'''

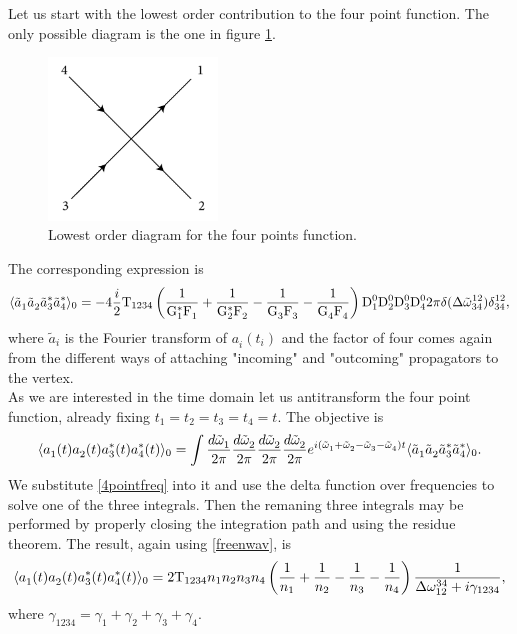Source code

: Let us start with the lowest order contribution to the four point function. The only possible diagram is the one in figure \ref{fig:treefourpoints}.
\begin{figure}[ht]
    \centering
    \includegraphics[width=0.4\textwidth]{images/quarticvertex.jpg}
    \caption{Lowest order diagram for the four points function.}
    \label{fig:treefourpoints}
\end{figure}
The corresponding expression is
\begin{equation}
    \langle \tilde{a}_1^{} \tilde{a}_2^{} \tilde{a}_3^{*}\tilde{a}_4^{*} \rangle_{0} = -4\frac{i}{2} \mathrm{T}_{1234}\left(\dfrac{1}{\mathrm{G}_1^*\mathrm{F}_1^{}}+\dfrac{1}{\mathrm{G}_2^*\mathrm{F}_2^{}}-\dfrac{1}{\mathrm{G}_3^{}\mathrm{F}_3^{}}
    -\dfrac{1}{\mathrm{G}_4^{}\mathrm{F}_4^{}}\right)\mathrm{D}_1^0\mathrm{D}_2^0\mathrm{D}_3^0\mathrm{D}_4^0 2\pi \delta(\Delta{\tilde{\omega}}^{12}_{34})\delta^{12}_{34},
    \label{4pointfreq}
\end{equation}
where $\tilde{a}_i^{}$ is the Fourier transform of $a_i^{}(t_i)$ and the factor of four comes again from the different ways of attaching "incoming" and "outcoming" 
propagators to the vertex.\\
As we are interested in the time domain let us antitransform the four point function, already fixing $t_1 = t_2 = t_3 = t_4 = t$. The objective is
\begin{equation}
    \langle a_1^{}(t) a_2^{}(t) a_3^{*}(t) a_4^{*}(t) \rangle_0 = \int \frac{d\tilde{\omega}^{}_1}{2\pi}\frac{d\tilde{\omega}^{}_2}{2\pi}\frac{d\tilde{\omega}^{}_2}{2\pi}\frac{d\tilde{\omega}^{}_2}{2\pi}
    e^{i(\tilde{\omega}^{}_1 + \tilde{\omega}^{}_2  -\tilde{\omega}^{}_3 - \tilde{\omega}^{}_4)t} \langle \tilde{a}_1^{} \tilde{a}_2^{} \tilde{a}_3^{*}\tilde{a}_4^{*} \rangle_{0}.
    \label{antitransform4}
\end{equation}
We substitute \eqref{4pointfreq} into it and use the delta function over frequencies to solve one of the three integrals. Then the remaning three integrals may 
be performed by properly closing the integration path and using the residue theorem. The result, again using \eqref{freenwav}, is
\begin{equation}
    \langle a_1^{}(t) a_2^{}(t) a_3^{*}(t) a_4^{*}(t) \rangle_0 = 2\mathrm{T}_{1234}n_1 n_2 n_3 n_4\left( \frac{1}{n_1}+\frac{1}{n_2}-\frac{1}{n_3}-\frac{1}{n_4} \right)
    \frac{1}{\Delta{\omega}^{34}_{12} + i\gamma_{1234}},
    \label{fourpointtree}
\end{equation}  
where $\gamma_{1234} = \gamma_1 + \gamma_2 + \gamma_3 + \gamma_4$. \\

'''

● What to work on: Search the material for the word "treefourpoints". Each line where it is found must be copied.

● Task solution:
: Let us start with the lowest order contribution to the four point function. The only possible diagram is the one in figure \ref{fig:treefourpoints}.
    \label{fig:treefourpoints}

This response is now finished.